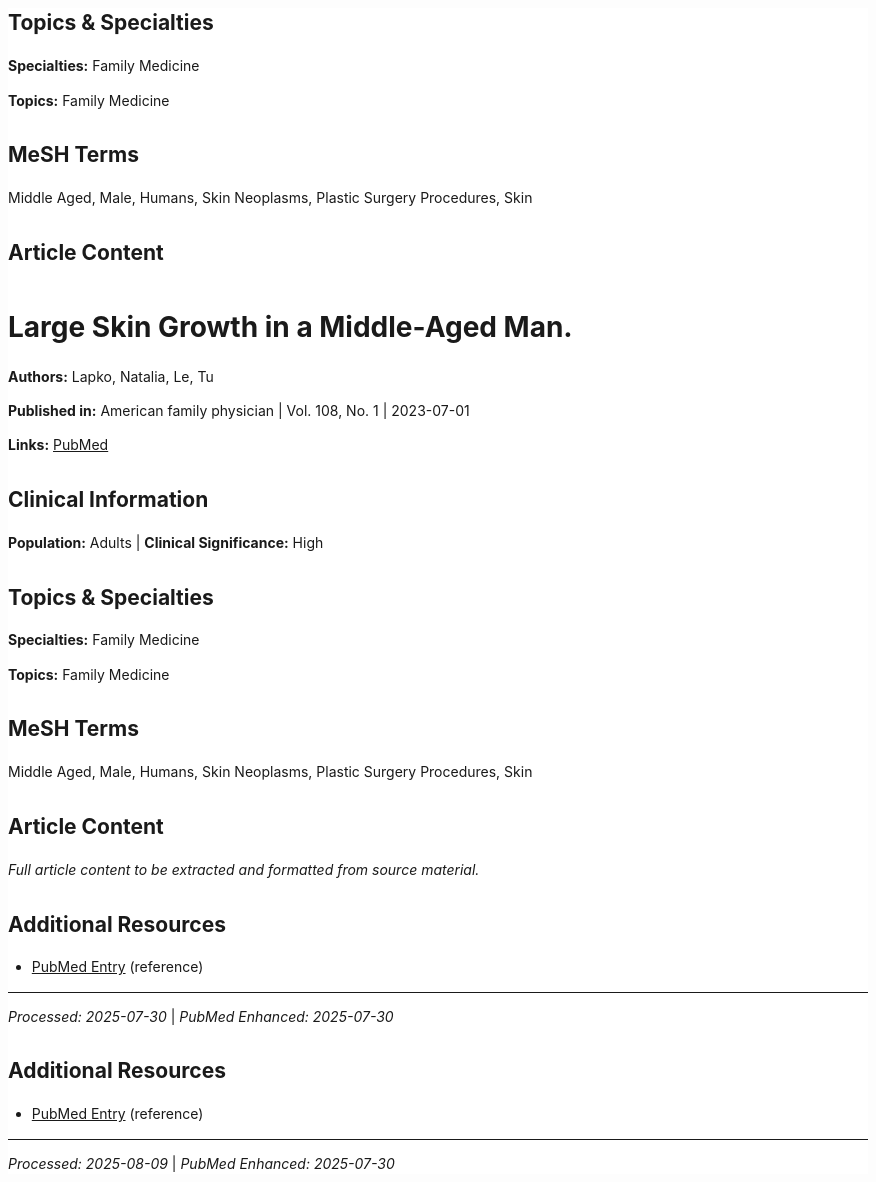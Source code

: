 ## Topics & Specialties

**Specialties:** Family Medicine

**Topics:** Family Medicine

## MeSH Terms

Middle Aged, Male, Humans, Skin Neoplasms, Plastic Surgery Procedures, Skin

## Article Content

# Large Skin Growth in a Middle-Aged Man.

**Authors:** Lapko, Natalia, Le, Tu

**Published in:** American family physician | Vol. 108, No. 1 | 2023-07-01

**Links:** [PubMed](https://pubmed.ncbi.nlm.nih.gov/37440747/)

## Clinical Information

**Population:** Adults | **Clinical Significance:** High

## Topics & Specialties

**Specialties:** Family Medicine

**Topics:** Family Medicine

## MeSH Terms

Middle Aged, Male, Humans, Skin Neoplasms, Plastic Surgery Procedures, Skin

## Article Content

*Full article content to be extracted and formatted from source material.*

## Additional Resources

- [PubMed Entry](https://pubmed.ncbi.nlm.nih.gov/37440747/) (reference)

---

*Processed: 2025-07-30* | *PubMed Enhanced: 2025-07-30*

## Additional Resources

- [PubMed Entry](https://pubmed.ncbi.nlm.nih.gov/37440747/) (reference)

---

*Processed: 2025-08-09* | *PubMed Enhanced: 2025-07-30*
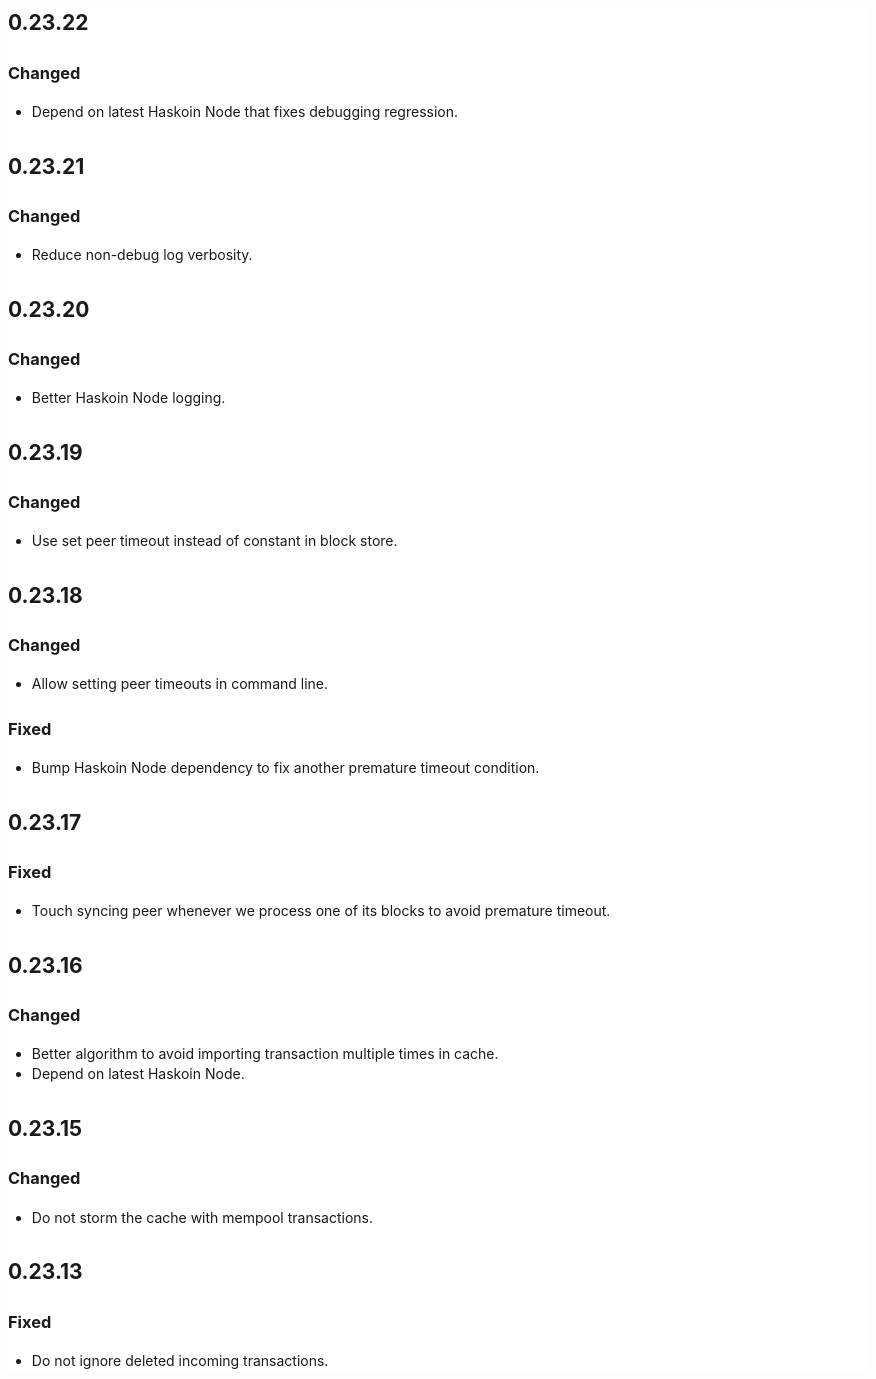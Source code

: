 ## 0.23.22
### Changed
- Depend on latest Haskoin Node that fixes debugging regression.

## 0.23.21
### Changed
- Reduce non-debug log verbosity.

## 0.23.20
### Changed
- Better Haskoin Node logging.

## 0.23.19
### Changed
- Use set peer timeout instead of constant in block store. 

## 0.23.18
### Changed
- Allow setting peer timeouts in command line.

### Fixed
- Bump Haskoin Node dependency to fix another premature timeout condition.

## 0.23.17
### Fixed
- Touch syncing peer whenever we process one of its blocks to avoid premature timeout.

## 0.23.16
### Changed
- Better algorithm to avoid importing transaction multiple times in cache.
- Depend on latest Haskoin Node.

## 0.23.15
### Changed
- Do not storm the cache with mempool transactions.

## 0.23.13
### Fixed
- Do not ignore deleted incoming transactions.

• • •

• **Assignment**
Only the lines from the start of the records to the line with "Natalia, Le, Tu" belong in the copy. Print them exactly, minus pictures.

• **The answer**
Source code

: ## Topics & Specialties

**Specialties:** Family Medicine

**Topics:** Family Medicine

## MeSH Terms

Middle Aged, Male, Humans, Skin Neoplasms, Plastic Surgery Procedures, Skin

## Article Content

# Large Skin Growth in a Middle-Aged Man.

**Authors:** Lapko, Natalia, Le, Tu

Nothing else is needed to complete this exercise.